EST-CE UNE MANIÈRE D’EXPRIMER SA RANCŒUR, LUI QUI N’A PAS LA GARDE DE SA FILLE ? ET DE MANIFESTER SON IMPUISSANCE À ÉLEVER SA FILLE ?
Pour moi, le plus important, c’est le rapport à la musique : le père que j’incarne pense que l’art est charmant, sans nécessité, comme beaucoup de gens. Or, sa fille lui montre que c’est indispensable à son équilibre et à sa vie, et que ce n’est pas un passe-temps. On en avait parlé avec Michel : le père ne comprend pas l’intérêt que peut avoir la musique pour son enfant. Moi-même, j’entends souvent des gens me dire que mon métier est superflu. C’est méconsidérer l’intérêt profond que peut avoir l’art, la littérature, le cinéma. La petite, par sa détermination et son obstination, et parce qu’elle est justement une enfant et qu’elle est donc encore clairvoyante, « joue ». Et jouer, c’est exercer une activité fondamentale de l’être humain, tout comme boire, manger, respirer. Certains adultes, dans la petitesse de leur quotidien, vont l’oublier. Le film rappelle cela. Et le père que j’incarne est tombé dans ce panneau.

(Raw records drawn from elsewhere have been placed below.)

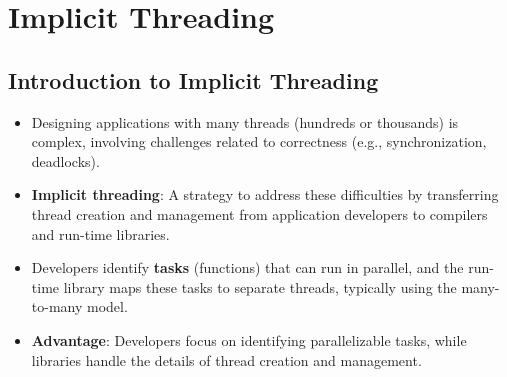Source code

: \section{Implicit Threading}\label{sec:4.5}

\subsection{Introduction to Implicit Threading}
\begin{itemize}
    \item Designing applications with many threads (hundreds or thousands) is complex, involving challenges related to correctness (e.g., synchronization, deadlocks).
    \item \textbf{Implicit threading}: A strategy to address these difficulties by transferring thread creation and management from application developers to compilers and run-time libraries.
    \item Developers identify \textbf{tasks} (functions) that can run in parallel, and the run-time library maps these tasks to separate threads, typically using the many-to-many model.
    \item \textbf{Advantage}: Developers focus on identifying parallelizable tasks, while libraries handle the details of thread creation and management.
\end{itemize}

COMMENT VOUS ÊTES-VOUS ENTENDU AVEC LA PETITE ALIX ?
Très bien. C’est une enfant singulière, fragile, intelligente et on s’est très bien entendus. J’ai aussi eu des scènes avec le petit couple qui était charmant.
ET AVEC MICHEL BOUJENAH ?
J’ai senti tout de suite qu’il était en phase avec quelque chose qu’il voulait retrouver : travailler avec des enfants. Il l’a déjà fait et ça l’habite beaucoup. On sentait avec Pascal Elbé qu’on pouvait arriver en renfort de Michel pour aborder ce monde de l’enfance. Avec Michel, il y a eu un mélange de doutes et de questionnements dès la lecture du scénario. Ce qui est bien avec lui, c’est qu’il n’y a pas de fausse pudeur, de susceptibilité mal placée. On est dans une période de travail et de questionnement pour que le centre du film soit le plus conforme à ses désirs. Michel aime écouter – il a besoin d’écouter – même s’il a sa sensibilité et son point de vue. Il aime le dialogue. Ensuite, le fait qu’on se soit beaucoup fréquentés depuis longtemps permet cette complicité qui est importante.
AVEZ-VOUS EU RECOURS À L’IMPROVISATION ?
Pour toute la fin du film, on a beaucoup improvisé. On cherchait ensemble à développer la façon dont ce père se révèle à lui-même et sort de sa carapace. C’était l’objet de scènes improvisées et c’était formidable pour moi de me sentir aimé pendant mes improvisations.